生沼 義朗


さいかち真/お前なァ、携帯電話(けいたい)の着メロに君が代を使ってそんなにうれしいか

さいかち真『裸の日曜日』(雁書館・2002年)


 

前回に引き続き、学校教師の仕事の歌を取り上げる。さいかち真(さいかち・しん)は「未来」編集委員で、『裸の日曜日』は第2歌集。さいかちは公立高校の国語科教師である。

 

掲出歌の情景自体は解釈に悩むものではない。ある生徒の携帯電話の着信音が君が代だという事柄を簡潔に描く。こんなことをするのはおそらく男子生徒だろう。生徒に悪気や含意はない。単に意味もなくうれしいというか高揚しているだけだ。思春期の男子特有の始末に負えない無邪気さとある種の頭の悪さがよく表れている。「お前なァ」という1対1の呼びかけから詠い起こしているところが効果的で、教師である作者の率直なぼやきが情景にかぶさってくる。

 

『裸の日曜日』は2章立てで、掲出歌は歌集後半の第Ⅱ部に入っている。第Ⅱ部は2001(平成13)年前後の作品が多いとあとがきにあるが、掲出歌が1999(平成11)年にいわゆる国旗国歌法が公布施行された後の作品であることは押さえておく必要がある。背景には、1996(平成8)年頃から文部省(当時)の指導で公立学校では日の丸の掲揚と君が代の斉唱が事実上義務づけられ、社会問題化していたことがある。推測だが、この生徒にそこまでの知識や意識があったとはちょっと思えない。だからこそ教師である作者の相手への呆れと苛立ちは深くまた複雑なものがある。

 

韻律面を見ると、正直どのように切って読めばいいか迷う。たとえば「携帯電話」にルビを振らないで、「お前なァ、携帯電話の着メロを君が代にしてそんなうれしいか」とすれば58578で収まるが、さいかちがそうしなかったのは、定型にきっちり収めた際に立ち上がる様式美をこの歌に関しては回避したからだろう。それよりは、この出来事によって惹起された率直な感情をそのままの言葉のリズムで述べることを優先したのだ。

 

 

労働が人を造る、か……。連日のアルバイト疲れに教室は荒る
親どもがみな顔を亡くせるごとき世の行くあてもなき少年少女
日本史の試験のさなか幾度も床に唾吐く姿を憎む
坂野信彦の韻律論を楽しみし翌日は拾ふトイレの煙草
奇怪なる着こなしにして理に適ふミニスカートの下の赤きジャージは
二百四十名入学、退学三十三、原級留置(りうち)二十八

 

『裸の日曜日』は、自身の子供や家族を詠んだ歌や社会性の強い歌にもすぐれた歌が多いのだが、今回はあえて生徒や学校の現場を描いた歌を何首か引いた。
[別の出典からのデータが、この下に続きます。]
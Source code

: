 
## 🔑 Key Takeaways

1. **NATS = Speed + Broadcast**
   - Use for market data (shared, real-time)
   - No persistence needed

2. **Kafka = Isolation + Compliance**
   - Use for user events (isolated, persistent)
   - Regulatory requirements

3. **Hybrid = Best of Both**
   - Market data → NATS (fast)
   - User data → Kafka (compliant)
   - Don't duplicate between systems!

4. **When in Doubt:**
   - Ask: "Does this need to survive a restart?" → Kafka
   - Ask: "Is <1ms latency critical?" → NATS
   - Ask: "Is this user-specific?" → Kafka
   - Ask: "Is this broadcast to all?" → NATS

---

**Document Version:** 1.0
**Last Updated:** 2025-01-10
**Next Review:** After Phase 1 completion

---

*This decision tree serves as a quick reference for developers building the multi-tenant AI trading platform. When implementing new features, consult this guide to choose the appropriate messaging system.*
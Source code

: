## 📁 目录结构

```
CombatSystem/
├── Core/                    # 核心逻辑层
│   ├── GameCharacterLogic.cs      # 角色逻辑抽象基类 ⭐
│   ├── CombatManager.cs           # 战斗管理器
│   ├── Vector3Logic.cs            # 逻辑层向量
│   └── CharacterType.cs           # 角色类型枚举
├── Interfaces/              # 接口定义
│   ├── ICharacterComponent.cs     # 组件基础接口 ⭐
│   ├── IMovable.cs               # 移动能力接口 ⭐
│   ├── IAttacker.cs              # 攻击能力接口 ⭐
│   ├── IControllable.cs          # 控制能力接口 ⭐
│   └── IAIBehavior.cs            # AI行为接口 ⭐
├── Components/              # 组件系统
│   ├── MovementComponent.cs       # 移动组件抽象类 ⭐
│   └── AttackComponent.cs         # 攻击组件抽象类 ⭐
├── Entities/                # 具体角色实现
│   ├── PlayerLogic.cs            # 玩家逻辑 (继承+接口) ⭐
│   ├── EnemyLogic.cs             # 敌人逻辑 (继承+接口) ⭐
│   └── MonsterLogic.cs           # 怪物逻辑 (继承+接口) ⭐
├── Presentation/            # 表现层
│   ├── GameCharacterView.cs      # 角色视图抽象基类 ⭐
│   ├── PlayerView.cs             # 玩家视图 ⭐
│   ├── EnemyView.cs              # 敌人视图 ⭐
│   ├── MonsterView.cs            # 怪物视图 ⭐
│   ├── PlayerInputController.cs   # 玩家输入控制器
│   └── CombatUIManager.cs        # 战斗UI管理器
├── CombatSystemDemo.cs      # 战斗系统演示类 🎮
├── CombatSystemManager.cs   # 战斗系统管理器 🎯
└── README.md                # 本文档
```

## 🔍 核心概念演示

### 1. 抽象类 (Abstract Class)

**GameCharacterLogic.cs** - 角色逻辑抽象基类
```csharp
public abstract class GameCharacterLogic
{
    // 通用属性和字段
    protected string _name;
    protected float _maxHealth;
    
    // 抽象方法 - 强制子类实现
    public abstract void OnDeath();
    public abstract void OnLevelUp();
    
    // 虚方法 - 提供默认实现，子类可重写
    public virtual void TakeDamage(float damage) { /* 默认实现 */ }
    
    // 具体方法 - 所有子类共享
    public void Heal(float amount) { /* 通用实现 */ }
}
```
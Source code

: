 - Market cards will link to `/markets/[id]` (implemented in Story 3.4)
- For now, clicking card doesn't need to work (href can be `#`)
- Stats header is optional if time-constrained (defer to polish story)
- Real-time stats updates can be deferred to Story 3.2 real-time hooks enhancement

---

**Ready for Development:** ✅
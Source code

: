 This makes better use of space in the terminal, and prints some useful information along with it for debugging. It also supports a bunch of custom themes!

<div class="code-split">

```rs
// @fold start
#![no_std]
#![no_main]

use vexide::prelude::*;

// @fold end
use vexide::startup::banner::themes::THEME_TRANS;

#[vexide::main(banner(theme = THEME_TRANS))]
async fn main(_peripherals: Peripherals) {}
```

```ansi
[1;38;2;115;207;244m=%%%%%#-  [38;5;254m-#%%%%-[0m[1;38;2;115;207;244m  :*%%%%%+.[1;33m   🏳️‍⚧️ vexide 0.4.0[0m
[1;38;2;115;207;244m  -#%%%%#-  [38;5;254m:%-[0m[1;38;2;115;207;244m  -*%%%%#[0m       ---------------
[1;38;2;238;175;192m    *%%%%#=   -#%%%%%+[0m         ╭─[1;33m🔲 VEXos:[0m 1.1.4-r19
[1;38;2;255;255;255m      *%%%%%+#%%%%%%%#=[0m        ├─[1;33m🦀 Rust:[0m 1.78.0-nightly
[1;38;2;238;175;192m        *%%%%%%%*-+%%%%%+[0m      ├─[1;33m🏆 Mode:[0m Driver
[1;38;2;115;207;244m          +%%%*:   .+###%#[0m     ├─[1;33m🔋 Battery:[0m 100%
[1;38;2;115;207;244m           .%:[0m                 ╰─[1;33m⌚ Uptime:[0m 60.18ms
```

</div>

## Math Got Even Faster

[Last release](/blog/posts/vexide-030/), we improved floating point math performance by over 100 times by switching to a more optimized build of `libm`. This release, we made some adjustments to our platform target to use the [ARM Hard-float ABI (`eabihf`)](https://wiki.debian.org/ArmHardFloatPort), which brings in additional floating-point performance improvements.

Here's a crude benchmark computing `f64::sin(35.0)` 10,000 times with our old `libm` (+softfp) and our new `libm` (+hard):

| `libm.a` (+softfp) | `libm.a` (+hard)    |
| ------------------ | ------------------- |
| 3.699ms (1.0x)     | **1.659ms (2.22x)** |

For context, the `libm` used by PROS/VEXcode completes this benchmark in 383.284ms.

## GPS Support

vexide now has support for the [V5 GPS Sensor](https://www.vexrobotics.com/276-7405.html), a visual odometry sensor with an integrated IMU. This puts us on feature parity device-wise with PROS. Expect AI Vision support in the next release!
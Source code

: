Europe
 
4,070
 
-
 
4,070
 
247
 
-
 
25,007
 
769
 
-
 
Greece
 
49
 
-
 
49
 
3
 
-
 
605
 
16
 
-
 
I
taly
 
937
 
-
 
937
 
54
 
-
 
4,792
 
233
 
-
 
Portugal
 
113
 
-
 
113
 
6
いずれも生徒という一人一人の人物に真向かうことであくまで人物を描こうとする強い方法論を感じる。

 

あとがきでさいかちは、歌集の歌が製作された時期は、「仕事で向きあっていた課題集中校の少年少女たちからは、ひりひりするようなことばを毎日あびせかけられていた。その中で、自己の窮状を訴えるのにとどまらずに、何とか批評のことばを紡ぎ出したいと思い続けた」と吐露している。課題集中校とはいわゆる教育困難校のことだ。人と人がぶつかりあい、傷つき傷つけられながら対峙するなかで描かれる人物像がそれぞれの歌にありありと息づいている。

 

あたりまえの話だが生徒も人間であり、教師もまた人間である。さいかちに限らないが、教師が教師生活のなかで教育とは何か、ひいては教師たる自分はいったい何者なのかを問うことは一度や二度ではないだろう。それを考えれば歌が内省に向かっても何ら不思議はないが、さいかちは人の営みを通して人物そのものを描く。思うところや言いたいことはあるだろうが、声高には言わずに人物や情景の背後に潜らせる。理由は、少なくともこの歌集では社会の事象や流れを捉えて提示することを優先し、個人の思いや感想を極力表に出さないところから詩を立ち上げようとしたと自分には見える。そしてそこにさいかちの矜恃を見るのである。